Das Bewußtsein des britischen Mannes ist ins Wanken geraten. Der Untergang der „working class“ ließ eine Generation von heute Dreißig- bis Vierzigjährigen in eine Identitätslücke fallen. Der Anschluß an Dienstleistung, Software und New Media wurde zwar ökonomisch noch geschafft, aber doch nicht als Lebensklammer begriffen. Dieser Mangel wird erschwert durch grassierende Arbeitslosigkeit und erzwungene Flexibilität. Der Mann als Familienbeschützer ist passé, was ihn gegenüber dem anderen Geschlecht in eine defensive Lage bringt.

Die arme Männerseele versucht sich in tradierte Werte wie Kumpelfreundschaft und damit zusammenhängendes Trinken, Abfeiern, Anbaggern, Aufreißen und anderes „unkorrektes“ Wochenendverhalten zu flüchten. Der diesbezügliche Zeitschriftenmarkt blüht. Und natürlich auch eine Musik, die durch einfach nachzuvollziehenden Groove, hammerartigen Beat und „Arme hoch!“- Signale auch dem alkoholgetränktesten Kerl noch mal auf die Beine hilft und ihm den Gedanken dämmern läßt, alles sei richtig so. In jedem Pub ist Fatboy Slim die Waffe.

Im Booklet dieser CD ist eine collagierte Panoramaaufnahme des Zimmers zu sehen, in dem diese Musik entsteht. Eine vollgestopfte Klause, eine Spätneunziger-Spitzweg-Idylle. Eine imposante Plattensammlung beherrscht natürlich das Bild, ihr zerfledderter Zustand zeugt nicht von connaisseurhafter Sammelleidenschaft, sondern vom ständigen Rein und Raus des vielbeschäftigten DJs. Keyboards, Mischpulte, Sampler, Plattenspieler, Effektgeräte – eben die ganze Apparatur heutiger Musikproduktion ist hier hineingepfercht, davor steht ein Bürostuhl, von dem aus sich das alles bequem steuern läßt. Ein Stückchen Wand ist beklebt mit Flyern vergangener Parties, hier herrscht der gelb grinsende Smiley als Gestaltungselement, Erinnerung an selige Zeiten des Ravens und ewiger Morgendämmerung.
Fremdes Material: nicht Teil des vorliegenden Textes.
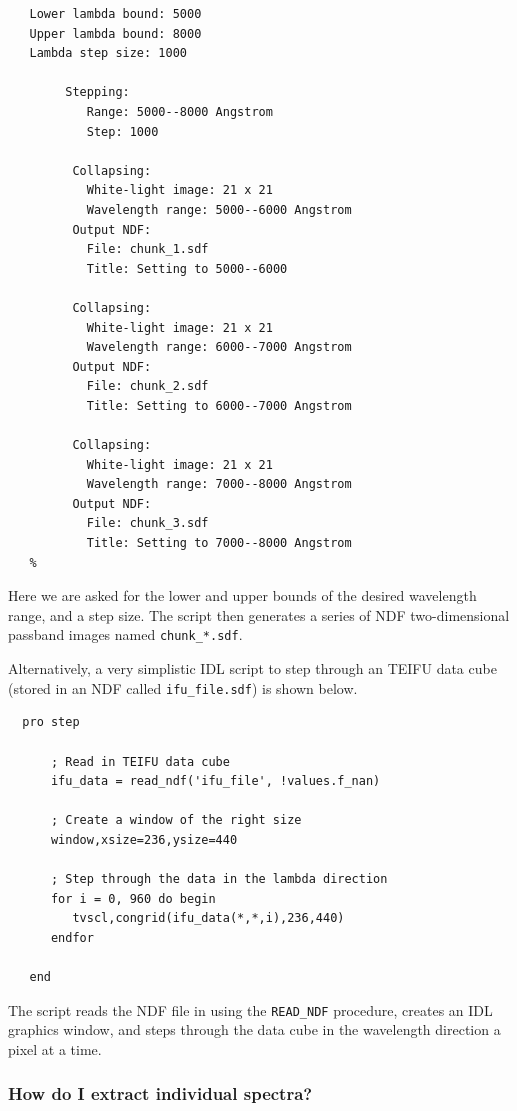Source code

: \documentclass[twoside,11pt]{article}
\newcommand{\xref}[3]{#1}
\begin{document}
\begin{\htmlonly}
{\begin{verbatim}
   Lower lambda bound: 5000
   Upper lambda bound: 8000
   Lambda step size: 1000

        Stepping:
           Range: 5000--8000 Angstrom
           Step: 1000

         Collapsing:
           White-light image: 21 x 21
           Wavelength range: 5000--6000 Angstrom
         Output NDF:
           File: chunk_1.sdf
           Title: Setting to 5000--6000

         Collapsing:
           White-light image: 21 x 21
           Wavelength range: 6000--7000 Angstrom
         Output NDF:
           File: chunk_2.sdf
           Title: Setting to 6000--7000 Angstrom

         Collapsing:
           White-light image: 21 x 21
           Wavelength range: 7000--8000 Angstrom
         Output NDF:
           File: chunk_3.sdf
           Title: Setting to 7000--8000 Angstrom
   %
\end{verbatim}\normalsize

Here we are asked for the lower and upper bounds of the desired
wavelength range, and a step size.  The script then generates a series
of \xref{NDF}{sun33}{} two-dimensional passband images named \verb+chunk_*.sdf+. 

Alternatively, a very simplistic IDL script to step through an TEIFU
data cube (stored in an NDF called {\tt ifu\_file.sdf}) is shown below.

\small\begin{verbatim}
  pro step
      
      ; Read in TEIFU data cube
      ifu_data = read_ndf('ifu_file', !values.f_nan)
      
      ; Create a window of the right size
      window,xsize=236,ysize=440
      
      ; Step through the data in the lambda direction
      for i = 0, 960 do begin
         tvscl,congrid(ifu_data(*,*,i),236,440)
      endfor 
      
   end
\end{verbatim}\normalsize

The script reads the NDF file in using the {\tt READ\_NDF} procedure,
creates an IDL graphics window, and steps through the data cube in the
wavelength direction a pixel at a time.

\subsubsection{How do I extract individual spectra?}

}
\end{\htmlonly}
\end{document}
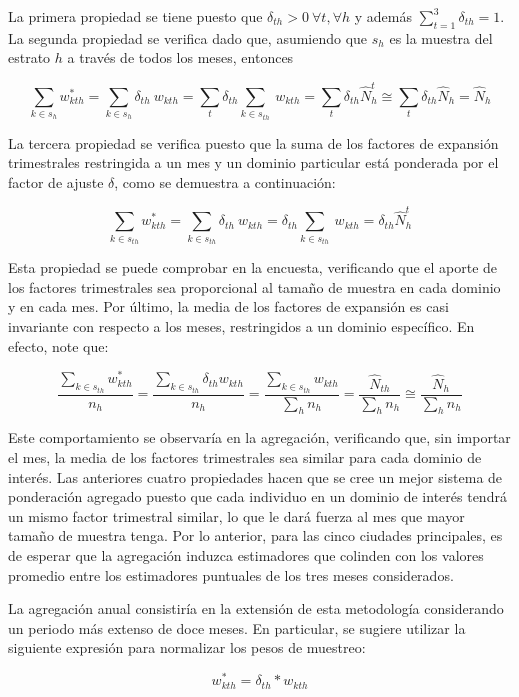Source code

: \documentclass[
  10pt,
  spanish,
]{book}
\begin{document}
La primera propiedad se tiene puesto que
\(\delta_{th} > 0 \ \forall t, \forall h\) y además
\(\sum_{t=1}^3 \delta_{th} = 1\). La segunda propiedad se verifica dado
que, asumiendo que \(s_{h}\) es la muestra del estrato \(h\) a través de
todos los meses, entonces

\[
\sum_{k\in s_{h}} w_{kth}^{*}=\sum_{k\in s_h}\delta_{th}\ w_{kth}
=\sum_{t}\delta_{th}\sum_{k\in s_{th}}\ w_{kth} 
=\sum_{t}\delta_{th}\hat{N}_h^t \cong \sum_{t}\delta_{th}\hat{N}_h = \hat{N}_h
\]

La tercera propiedad se verifica puesto que la suma de los factores de
expansión trimestrales restringida a un mes y un dominio particular está
ponderada por el factor de ajuste \(\delta\), como se demuestra a
continuación:

\[
\sum_{k\in s_{th}} w_{kth}^{*}=\sum_{k\in s_{th}}\delta_{th}\ w_{kth}
=\delta_{th}\sum_{k\in s_{th}}\ w_{kth} 
=\delta_{th}\hat{N}_h^t
\]

Esta propiedad se puede comprobar en la encuesta, verificando que el aporte de los factores trimestrales sea proporcional al tamaño de muestra en cada dominio y en cada mes. Por último, la media de los factores de expansión es casi invariante con
respecto a los meses, restringidos a un dominio específico. En efecto,
note que:

\[
\frac{\sum_{k\in s_{th}} w_{kth}^{*}}{n_{h}}
=\frac{\sum_{k\in s_{th}} \delta_{th}w_{kth}}{n_{h}}
=\frac{\sum_{k\in s_{th}} w_{kth}}{\sum_h n_h}
=\frac{\hat{N}_{th}}{\sum_h n_h}
\cong \frac{\hat{N}_{h}}{\sum_h n_h}
\]

Este comportamiento se observaría en la agregación, verificando que, sin importar el mes, la media de los factores trimestrales sea similar para cada dominio de interés. Las anteriores cuatro propiedades hacen que se cree un mejor sistema de
ponderación agregado puesto que cada individuo en un dominio de interés
tendrá un mismo factor trimestral similar, lo que le dará fuerza al mes
que mayor tamaño de muestra tenga. Por lo anterior, para las cinco
ciudades principales, es de esperar que la agregación induzca
estimadores que colinden con los valores promedio entre los estimadores
puntuales de los tres meses considerados.

La agregación anual consistiría en la extensión de esta metodología
considerando un periodo más extenso de doce meses. En particular, se sugiere utilizar la siguiente expresión para normalizar los pesos de muestreo:

\[
w_{kth}^{*}=\delta_{th}*w_{kth}
\]
\end{document}
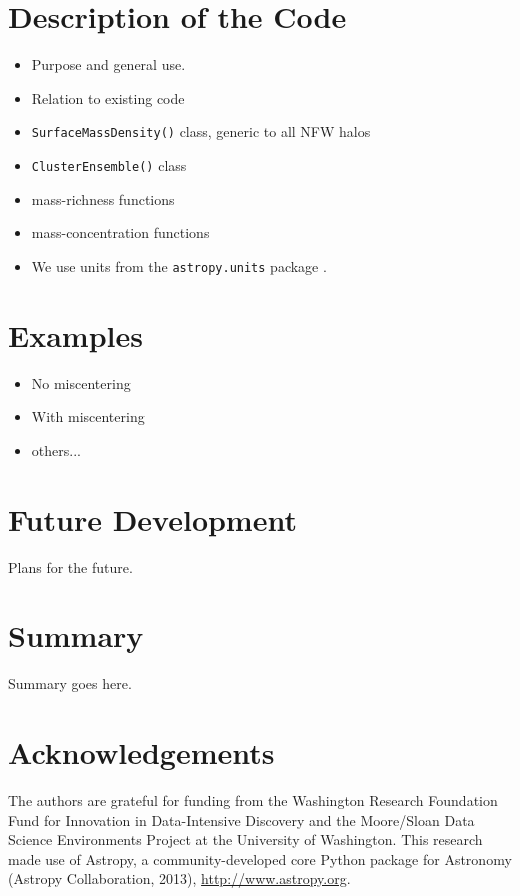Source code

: \documentclass[iop]{emulateapj}
\begin{document}
\section{Description of the Code}
\label{code}

\begin{itemize} \itemsep -2pt
\item Purpose and general use.
\item Relation to existing code
\item \lstinline{SurfaceMassDensity()} class, generic to all NFW halos
\item \lstinline{ClusterEnsemble()} class
\item mass-richness functions
\item mass-concentration functions
\item We use units from the \lstinline{astropy.units} package \citep{astropy13}.
\end{itemize}

\section{Examples}
\label{ex}

\begin{itemize} \itemsep -2pt
\item No miscentering
\item With miscentering
\item others...
\end{itemize}

\section{Future Development}
\label{future}

Plans for the future.

\section{Summary}
\label{summary}

Summary goes here.


\section*{Acknowledgements}
The authors are grateful for funding from the Washington Research Foundation Fund for Innovation in Data-Intensive Discovery and the Moore/Sloan Data Science Environments Project at the University of Washington. This research made use of Astropy, a community-developed core Python package for Astronomy (Astropy Collaboration, 2013), \url{http://www.astropy.org}.




\end{document}
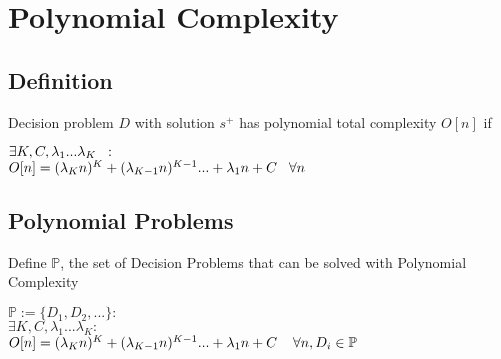 \documentclass[11pt]{article}
\begin{document}


















\newpage
\section{Polynomial Complexity}

\subsection{Definition}
Decision problem $D$ with solution $s^+$ has polynomial total complexity $O[n]$ if
\begin{center}
$\exists K,C,\lambda_1...\lambda_K \hspace{2mm} :$
\\ \vspace{2mm}
$O[n] = (\lambda_K n)^K + (\lambda_{K-1} n)^{K-1}... + \lambda_1 n + C \hspace{3mm} \forall n$
\end{center}





\subsection{Polynomial Problems}
Define $\mathbb{P}$, the set of Decision Problems that can be solved with Polynomial Complexity
\begin{center}
$
\mathbb{P} := \{D_1,D_2,...\} : 
$
\\
$
\exists K,C,\lambda_1...\lambda_K : 
$
\\
$
O[n] = (\lambda_K n)^K + (\lambda_{K-1} n)^{K-1}... + \lambda_1 n + C \hspace{4mm} \forall n, D_i \in \mathbb{P}
$
\end{center}
\end{document}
Das scheint für Cook der historische Punkt zu sein, dem er zuarbeitet, den er mit seiner Musik aufzubewahren sucht. Das Zimmer ist von seinem Mittelpunkt aus fotografiert worden, diese zentralisierte Perspektive ist visuelle Metapher für den Zugriff Cooks auf sein Ausgangsmaterial. Nichts ist vor ihm sicher, alles ist für ihn handhabbar, solange es sich als Sample effektvoll und funktionabel in seine Tracks einbauen läßt.

Norman Cook war früher bei den Housemartins, einer sehr netten Gitarrenpopband, deren ausgefeilte Gesangsarrangements eine große Zukunft versprachen. Ihre offen bekundete Pro-Labour-Haltung versteckten sie in dunklen Thatcher-Zeiten in Anti-Hauptstadt-Parolen wie ihrem legendären LP-Titel: „London 0, Hull 4“. Durchhalten konnten sie das nicht. Während seine Ex-Kollegen als The Beautiful South ihre Enttäuschung in einigen gefälligen, hart an Wet Wet Wet vorbeischrammenden Popplatten zu sublimieren suchten, ging Cook in eine Art innere Emigration. Noch infiziert von Acid House, schuf er sich aus der dort entfachten Energie ein kreatives Feld, das ihn über die Jahre rettete.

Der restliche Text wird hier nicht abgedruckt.